I know this sounds harsh, but your energy is finite. Every minute you spend with people who exhaust you is a minute stolen from your best work.
Some relationships are worth the energy cost. Many aren't.
Side note: I used to think networking events were essential for business growth. Spent years attending industry mixers and breakfast seminars. Finally calculated the return on investment. Turns out, referrals from existing clients generate 300% more business than networking events. Now I send handwritten thank-you notes instead of attending breakfast seminars. Better results, less energy expenditure.

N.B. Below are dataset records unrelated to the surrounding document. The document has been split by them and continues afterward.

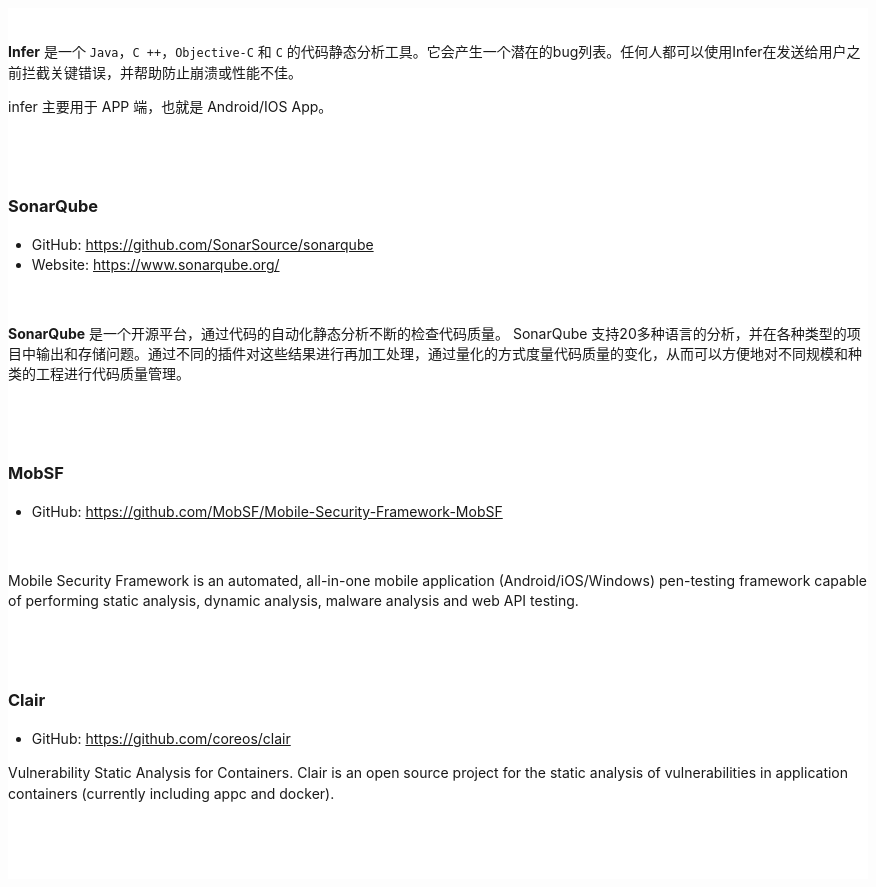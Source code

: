 <br>

**Infer** 是一个 `Java`，`C ++`，`Objective-C` 和 `C` 的代码静态分析工具。它会产生一个潜在的bug列表。任何人都可以使用Infer在发送给用户之前拦截关键错误，并帮助防止崩溃或性能不佳。

infer 主要用于 APP 端，也就是 Android/IOS App。




<br/>
<br/>



### SonarQube


- GitHub: <https://github.com/SonarSource/sonarqube>
- Website: <https://www.sonarqube.org/>

<br>

**SonarQube** 是一个开源平台，通过代码的自动化静态分析不断的检查代码质量。 SonarQube 支持20多种语言的分析，并在各种类型的项目中输出和存储问题。通过不同的插件对这些结果进行再加工处理，通过量化的方式度量代码质量的变化，从而可以方便地对不同规模和种类的工程进行代码质量管理。



<br/>
<br/>



### MobSF


- GitHub: <https://github.com/MobSF/Mobile-Security-Framework-MobSF>

<br>

Mobile Security Framework is an automated, all-in-one mobile application (Android/iOS/Windows) pen-testing framework capable of performing static analysis, dynamic analysis, malware analysis and web API testing.



<br/>
<br/>



### Clair

- GitHub: <https://github.com/coreos/clair>

Vulnerability Static Analysis for Containers.
Clair is an open source project for the static analysis of vulnerabilities in application containers (currently including appc and docker).




<br/>
<br/>
<br/>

The Real Measure of Productivity
It's not how many tasks you complete. It's not how many hours you work. It's not how organised your digital workspace looks.
It's impact.
Are you moving closer to your most important goals? Are you creating value for the people who matter most? Are you building something that will still matter in five years?
Everything else is just busy work.
The most productive year of my career was 2021. I worked fewer hours than ever before. Attended fewer meetings. Responded to fewer emails. But I launched a new service offering that now generates 40% of my revenue.
Focus beats effort every time.
Getting Started (Without Changing Everything)
Pick one thing. Just one.
Maybe it's checking email only three times per day instead of constantly. Maybe it's scheduling your hardest work during your peak energy hours. Maybe it's saying no to one commitment per week that doesn't align with your priorities.
Start small. Build momentum. Add complexity later if you need it.
Most people try to overhaul their entire system at once. It never works. Change one variable, observe the results, then change another.
The path to real productivity isn't through more systems or better apps or optimised morning routines. It's through honest self-awareness about what actually matters and the discipline to ignore everything else.
That's the real power of productivity. It's not about doing more. It's about doing what counts.